A strategy to construct vector-free amylolytic strains through nondisruptive homologous recombination: application to Enterococcus faecalis

Abstract

In order to direct chromosomal integration of the α-amylase-encoding gene from Bacillus licheniformis ( amyL) under the control of expression and secretion signals from Enterococcus faecalis, the chromosomal fragment (named AB) from the pGIP3124 plasmid [Hols et al., Gene 118 (1992) 21–30] was chosen and split into two fragments (A and B). A translation fusion between the A fragment and ' amyL, deleted of its expression and secretion signals, was made and this fusion was flanked with the AB fragment at its right end. The A::' amyL:AB integration module was cloned into a thermosensitive pE194 replicon (chloramphenicol resistant; Cm R) and electro-transformed into E. faecalis OG1X. After an overnight culture in selective liquid medium, the offspring from the amylolytic transformants obtained was shown to yield Cm R colonies with two distinct halo sizes on iodine-stained starch plates. Southern analysis clearly showed that the smaller halos corresponded to descendants in which the plasmid had integrated into the chromosome through homologous recombination.

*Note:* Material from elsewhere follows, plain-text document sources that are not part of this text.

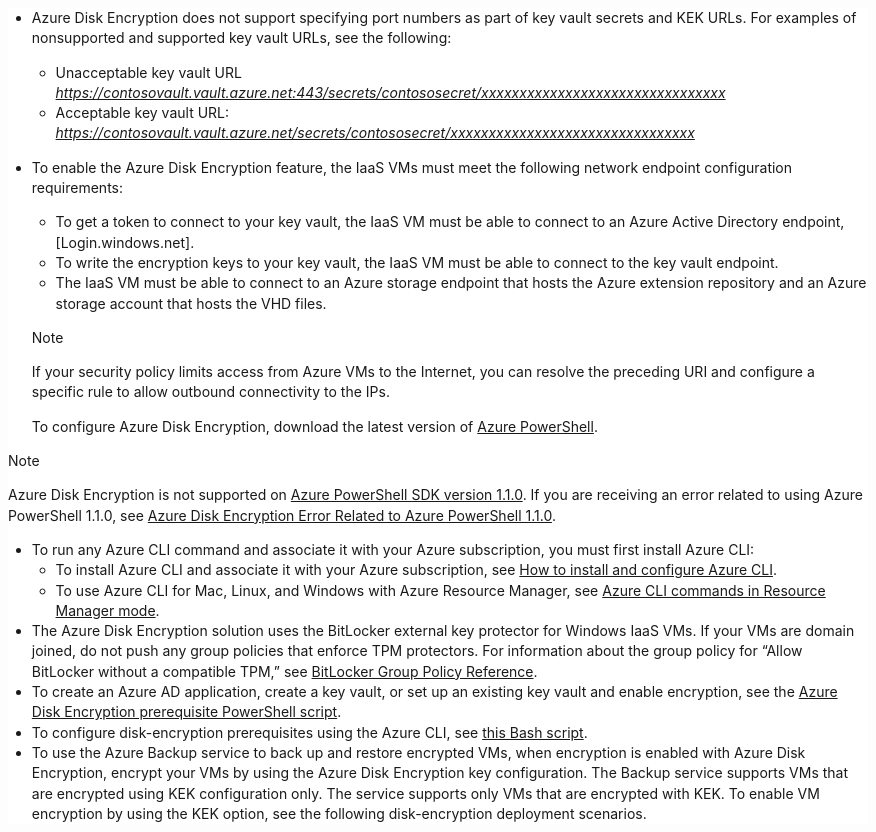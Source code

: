 * Azure Disk Encryption does not support specifying port numbers as part of key vault secrets and KEK URLs. For examples of nonsupported and supported key vault URLs, see the following:

  * Unacceptable key vault URL
     *https://contosovault.vault.azure.net:443/secrets/contososecret/xxxxxxxxxxxxxxxxxxxxxxxxxxxxxxxx*
  * Acceptable key vault URL:
      *https://contosovault.vault.azure.net/secrets/contososecret/xxxxxxxxxxxxxxxxxxxxxxxxxxxxxxxx*

* To enable the Azure Disk Encryption feature, the IaaS VMs must meet the following network endpoint configuration requirements:

  * To get a token to connect to your key vault, the IaaS VM must be able to connect to an Azure Active Directory endpoint, \[Login.windows.net\].
  * To write the encryption keys to your key vault, the IaaS VM must be able to connect to the key vault endpoint.
  * The IaaS VM must be able to connect to an Azure storage endpoint that hosts the Azure extension repository and an Azure storage account that hosts the VHD files.

  > [!NOTE]
  > If your security policy limits access from Azure VMs to the Internet, you can resolve the preceding URI and configure a specific rule to allow outbound connectivity to the IPs.
  >
  > To configure Azure Disk Encryption, download the latest version of [Azure PowerShell](https://github.com/Azure/azure-powershell/releases).

 > [!NOTE]
  > Azure Disk Encryption is not supported on [Azure PowerShell SDK version 1.1.0](https://github.com/Azure/azure-powershell/releases/tag/v1.1.0-January2016). If you are receiving an error related to using Azure PowerShell 1.1.0, see [Azure Disk Encryption Error Related to Azure PowerShell 1.1.0](http://blogs.msdn.com/b/azuresecurity/archive/2016/02/10/azure-disk-encryption-error-related-to-azure-powershell-1-1-0.aspx).

* To run any Azure CLI command and associate it with your Azure subscription, you must first install Azure CLI:
  * To install Azure CLI and associate it with your Azure subscription, see [How to install and configure Azure CLI](../xplat-cli-install.md).
  * To use Azure CLI for Mac, Linux, and Windows with Azure Resource Manager, see [Azure CLI commands in Resource Manager mode](../virtual-machines/azure-cli-arm-commands.md).
* The Azure Disk Encryption solution uses the BitLocker external key protector for Windows IaaS VMs. If your VMs are domain joined, do not push any group policies that enforce TPM protectors. For information about the group policy for “Allow BitLocker without a compatible TPM,” see [BitLocker Group Policy Reference](https://technet.microsoft.com/library/ee706521).
* To create an Azure AD application, create a key vault, or set up an existing key vault and enable encryption, see the [Azure Disk Encryption prerequisite PowerShell script](https://github.com/Azure/azure-powershell/blob/dev/src/ResourceManager/Compute/Commands.Compute/Extension/AzureDiskEncryption/Scripts/AzureDiskEncryptionPreRequisiteSetup.ps1).
* To configure disk-encryption prerequisites using the Azure CLI, see [this Bash script](https://github.com/ejarvi/ade-cli-getting-started).
* To use the Azure Backup service to back up and restore encrypted VMs, when encryption is enabled with Azure Disk Encryption, encrypt your VMs by using the Azure Disk Encryption key configuration. The Backup service supports VMs that are encrypted using KEK configuration only. The service supports only VMs that are encrypted with KEK. To enable VM encryption by using the KEK option, see the following disk-encryption deployment scenarios.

One such Amy + integrant in the AB site was further cultured under nonselective conditions at 42°C for about 20 generations, and the offspring was screened for Amy +/Cm S clones. Such revertants were indeed found, and Southern analysis clearly showed that the vector matrix had been excised through homologous recombination between the redundant A sites, leaving the integrated amy gene intact.